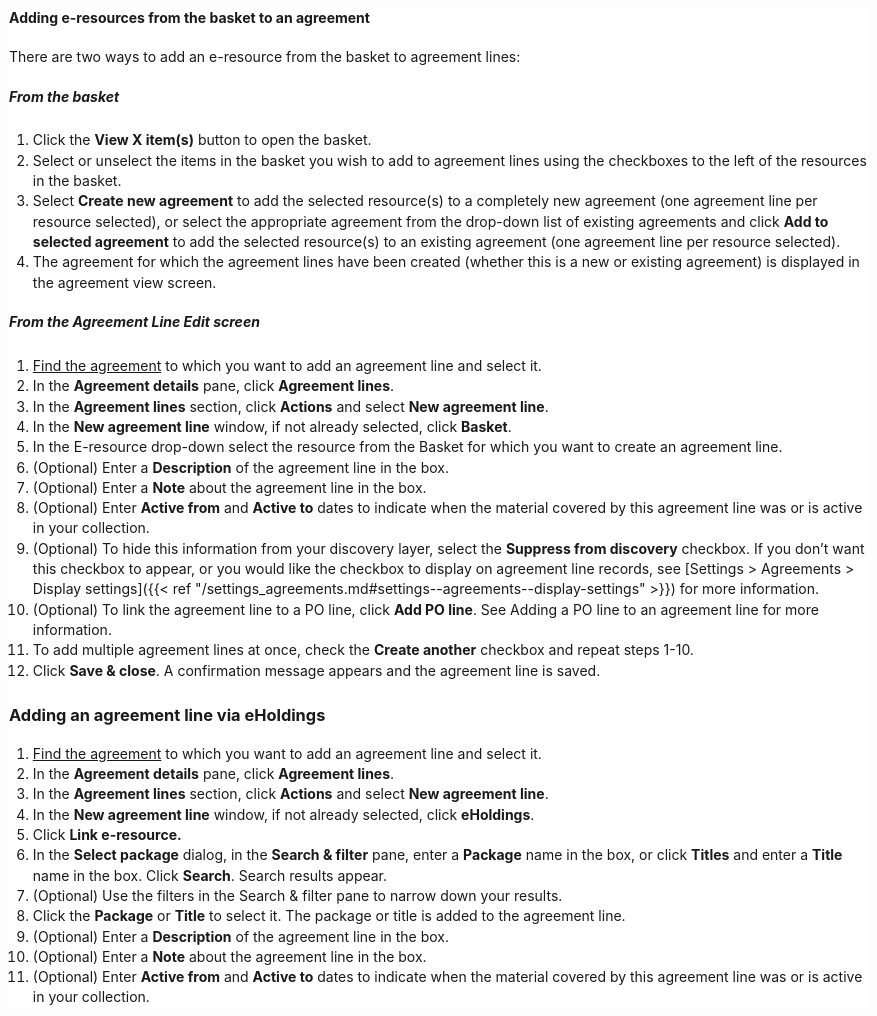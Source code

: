 
#### Adding e-resources from the basket to an agreement

There are two ways to add an e-resource from the basket to agreement lines:


##### From the basket



1. Click the **View X item(s)** button to open the basket.
2. Select or unselect the items in the basket you wish to add to agreement lines using the checkboxes to the left of the resources in the basket.
3. Select **Create new agreement** to add the selected resource(s) to a completely new agreement (one agreement line per resource selected), or select the appropriate agreement from the drop-down list of existing agreements and click **Add to selected agreement** to add the selected resource(s) to an existing agreement (one agreement line per resource selected).
4. The agreement for which the agreement lines have been created (whether this is a new or existing agreement) is displayed in the agreement view screen.



##### From the Agreement Line Edit screen



1. [Find the agreement](#searching-for-agreements) to which you want to add an agreement line and select it.
2. In the **Agreement details** pane, click **Agreement lines**.
3. In the **Agreement lines** section, click **Actions** and select **New agreement line**.
4. In the **New agreement line** window, if not already selected, click **Basket**.
5. In the E-resource drop-down select the resource from the Basket for which you want to create an agreement line.
6. (Optional) Enter a **Description** of the agreement line in the box.
7. (Optional) Enter a **Note** about the agreement line in the box.
8. (Optional) Enter **Active from** and **Active to** dates to indicate when the material covered by this agreement line was or is active in your collection.
9. (Optional) To hide this information from your discovery layer, select the **Suppress from discovery** checkbox. If you don’t want this checkbox to appear, or you would like the checkbox to display on agreement line records, see [Settings > Agreements > Display settings]({{< ref "/settings_agreements.md#settings--agreements--display-settings" >}}) for more information.
10. (Optional) To link the agreement line to a PO line, click **Add PO line**. See Adding a PO line to an agreement line for more information.
11. To add multiple agreement lines at once, check the **Create another** checkbox and repeat steps 1-10.
12. Click **Save & close**. A confirmation message appears and the agreement line is saved.


### Adding an agreement line via eHoldings


1. [Find the agreement](#searching-for-agreements) to which you want to add an agreement line and select it.
2. In the **Agreement details** pane, click **Agreement lines**.
3. In the **Agreement lines** section, click **Actions** and select **New agreement line**.
4. In the **New agreement line** window, if not already selected, click **eHoldings**.
5. Click **Link e-resource.**
6. In the **Select package** dialog, in the **Search & filter** pane, enter a **Package** name in the box, or click **Titles** and enter a **Title** name in the box. Click **Search**. Search results appear.
7. (Optional) Use the filters in the Search & filter pane to narrow down your results.
8. Click the **Package** or **Title** to select it. The package or title is added to the agreement line.
9. (Optional) Enter a **Description** of the agreement line in the box.
10. (Optional) Enter a **Note** about the agreement line in the box.
11. (Optional) Enter **Active from** and **Active to** dates to indicate when the material covered by this agreement line was or is active in your collection.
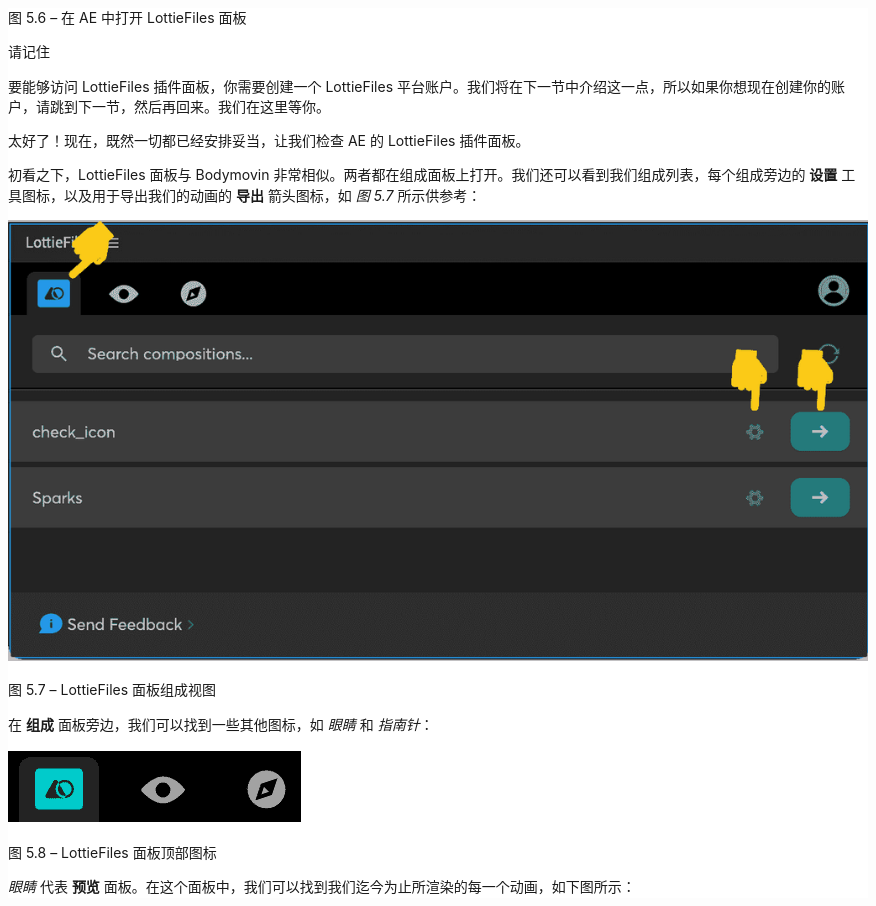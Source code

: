 图 5.6 – 在 AE 中打开 LottieFiles 面板

请记住

要能够访问 LottieFiles 插件面板，你需要创建一个 LottieFiles 平台账户。我们将在下一节中介绍这一点，所以如果你想现在创建你的账户，请跳到下一节，然后再回来。我们在这里等你。

太好了！现在，既然一切都已经安排妥当，让我们检查 AE 的 LottieFiles 插件面板。

初看之下，LottieFiles 面板与 Bodymovin 非常相似。两者都在组成面板上打开。我们还可以看到我们组成列表，每个组成旁边的 **设置** 工具图标，以及用于导出我们的动画的 **导出** 箭头图标，如 *图 5.7* 所示供参考：

![图 5.7 – LottieFiles 面板组成视图](img/B17930_05_07.jpg)

图 5.7 – LottieFiles 面板组成视图

在 **组成** 面板旁边，我们可以找到一些其他图标，如 *眼睛* 和 *指南针*：

![图 5.8 – LottieFiles 面板顶部图标](img/B17930_05_08.jpg)

图 5.8 – LottieFiles 面板顶部图标

*眼睛* 代表 **预览** 面板。在这个面板中，我们可以找到我们迄今为止所渲染的每一个动画，如下图所示：
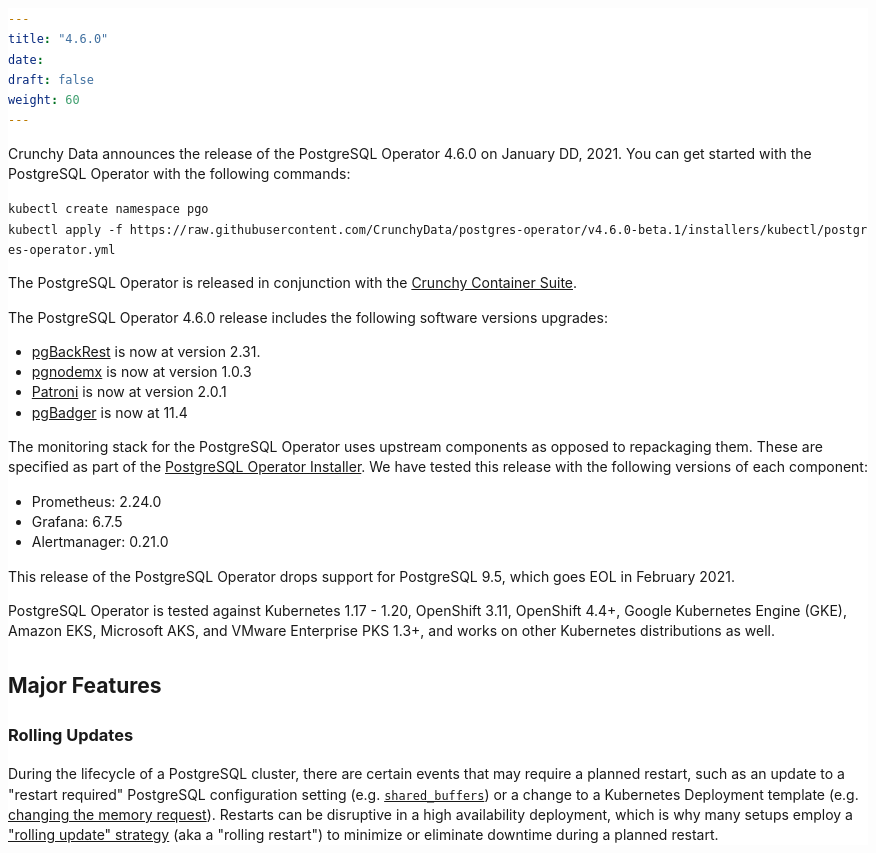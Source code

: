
 ```yaml
---
title: "4.6.0"
date:
draft: false
weight: 60
---
```


Crunchy Data announces the release of the PostgreSQL Operator 4.6.0 on January DD, 2021. You can get started with the PostgreSQL Operator with the following commands:

```
kubectl create namespace pgo
kubectl apply -f https://raw.githubusercontent.com/CrunchyData/postgres-operator/v4.6.0-beta.1/installers/kubectl/postgres-operator.yml
```

The PostgreSQL Operator is released in conjunction with the [Crunchy Container Suite](https://github.com/CrunchyData/crunchy-containers/).

The PostgreSQL Operator 4.6.0 release includes the following software versions upgrades:

- [pgBackRest](https://pgbackrest.org/) is now at version 2.31.
- [pgnodemx](https://github.com/CrunchyData/pgnodemx) is now at version 1.0.3
- [Patroni](https://patroni.readthedocs.io/) is now at version 2.0.1
- [pgBadger](https://github.com/darold/pgbadger) is now at 11.4

The monitoring stack for the PostgreSQL Operator uses upstream components as opposed to repackaging them. These are specified as part of the [PostgreSQL Operator Installer](https://access.crunchydata.com/documentation/postgres-operator/latest/installation/postgres-operator/). We have tested this release with the following versions of each component:

- Prometheus: 2.24.0
- Grafana: 6.7.5
- Alertmanager: 0.21.0

This release of the PostgreSQL Operator drops support for PostgreSQL 9.5, which goes EOL in February 2021.

PostgreSQL Operator is tested against Kubernetes 1.17 - 1.20, OpenShift 3.11, OpenShift 4.4+, Google Kubernetes Engine (GKE), Amazon EKS, Microsoft AKS, and VMware Enterprise PKS 1.3+, and works on other Kubernetes distributions as well.

## Major Features

### Rolling Updates

During the lifecycle of a PostgreSQL cluster, there are certain events that may require a planned restart, such as an update to a "restart required" PostgreSQL configuration setting (e.g. [`shared_buffers`](https://www.postgresql.org/docs/current/runtime-config-resource.html#GUC-SHARED-BUFFERS)) or a change to a Kubernetes Deployment template (e.g. [changing the memory request](https://access.crunchydata.com/documentation/postgres-operator/latest/tutorial/customize-cluster/#customize-cpu-memory)). Restarts can be disruptive in a high availability deployment, which is why many setups employ a ["rolling update" strategy](https://kubernetes.io/docs/tutorials/kubernetes-basics/update/update-intro/) (aka a "rolling restart") to minimize or eliminate downtime during a planned restart.
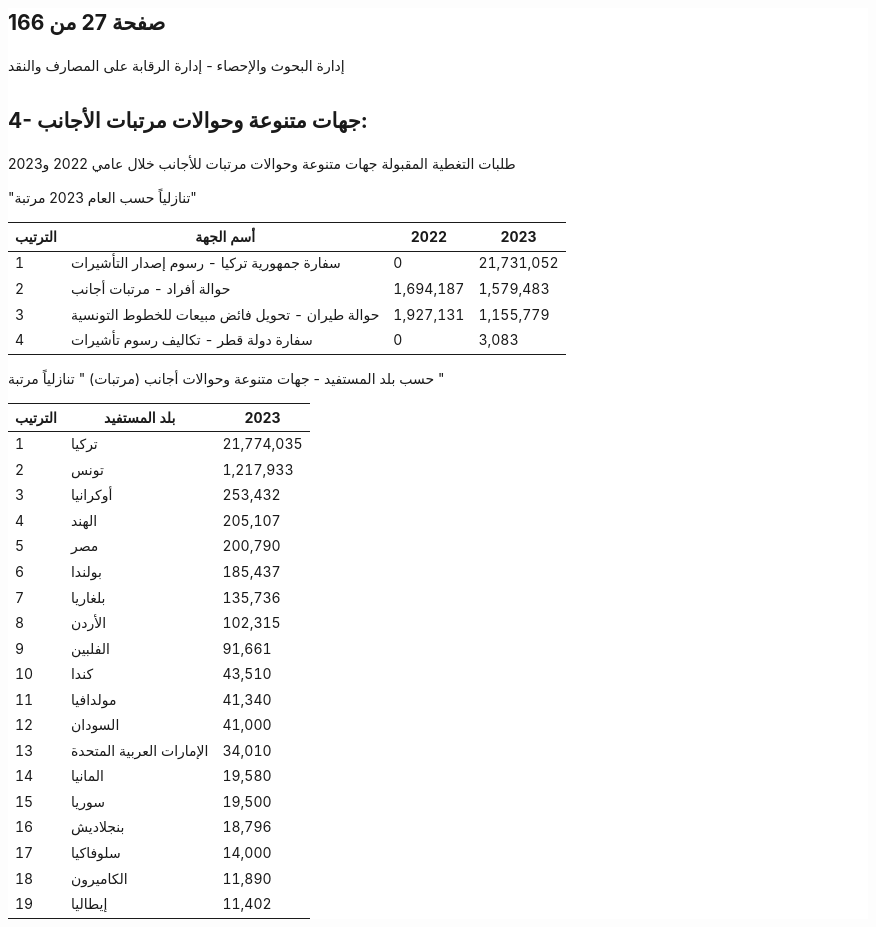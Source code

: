 صفحة 27 من 166
---
إدارة البحوث والإحصاء - إدارة الرقابة على المصارف والنقد

## 4- جهات متنوعة وحوالات مرتبات الأجانب:

طلبات التغطية المقبولة
جهات متنوعة وحوالات مرتبات للأجانب
خلال عامي 2022 و2023

"تنازلياً حسب العام 2023 مرتبة"

| الترتيب | أسم الجهة | 2022 | 2023 |
|---------|-----------|------|------|
| 1 | سفارة جمهورية تركيا - رسوم إصدار التأشيرات | 0 | 21,731,052 |
| 2 | حوالة أفراد - مرتبات أجانب | 1,694,187 | 1,579,483 |
| 3 | حوالة طيران - تحويل فائض مبيعات للخطوط التونسية | 1,927,131 | 1,155,779 |
| 4 | سفارة دولة قطر - تكاليف رسوم تأشيرات | 0 | 3,083 |

حسب بلد المستفيد - جهات متنوعة وحوالات أجانب (مرتبات)
" تنازلياً مرتبة "

| الترتيب | بلد المستفيد | 2023 |
|---------|--------------|------|
| 1 | تركيا | 21,774,035 |
| 2 | تونس | 1,217,933 |
| 3 | أوكرانيا | 253,432 |
| 4 | الهند | 205,107 |
| 5 | مصر | 200,790 |
| 6 | بولندا | 185,437 |
| 7 | بلغاريا | 135,736 |
| 8 | الأردن | 102,315 |
| 9 | الفلبين | 91,661 |
| 10 | كندا | 43,510 |
| 11 | مولدافيا | 41,340 |
| 12 | السودان | 41,000 |
| 13 | الإمارات العربية المتحدة | 34,010 |
| 14 | المانيا | 19,580 |
| 15 | سوريا | 19,500 |
| 16 | بنجلاديش | 18,796 |
| 17 | سلوفاكيا | 14,000 |
| 18 | الكاميرون | 11,890 |
| 19 | إيطاليا | 11,402 |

What is required: In the listing above, find the line with "This release of" and the line with "### Rolling Updates"; output exactly those lines and all lines between them.

Task solution:
This release of the PostgreSQL Operator drops support for PostgreSQL 9.5, which goes EOL in February 2021.

PostgreSQL Operator is tested against Kubernetes 1.17 - 1.20, OpenShift 3.11, OpenShift 4.4+, Google Kubernetes Engine (GKE), Amazon EKS, Microsoft AKS, and VMware Enterprise PKS 1.3+, and works on other Kubernetes distributions as well.

## Major Features

### Rolling Updates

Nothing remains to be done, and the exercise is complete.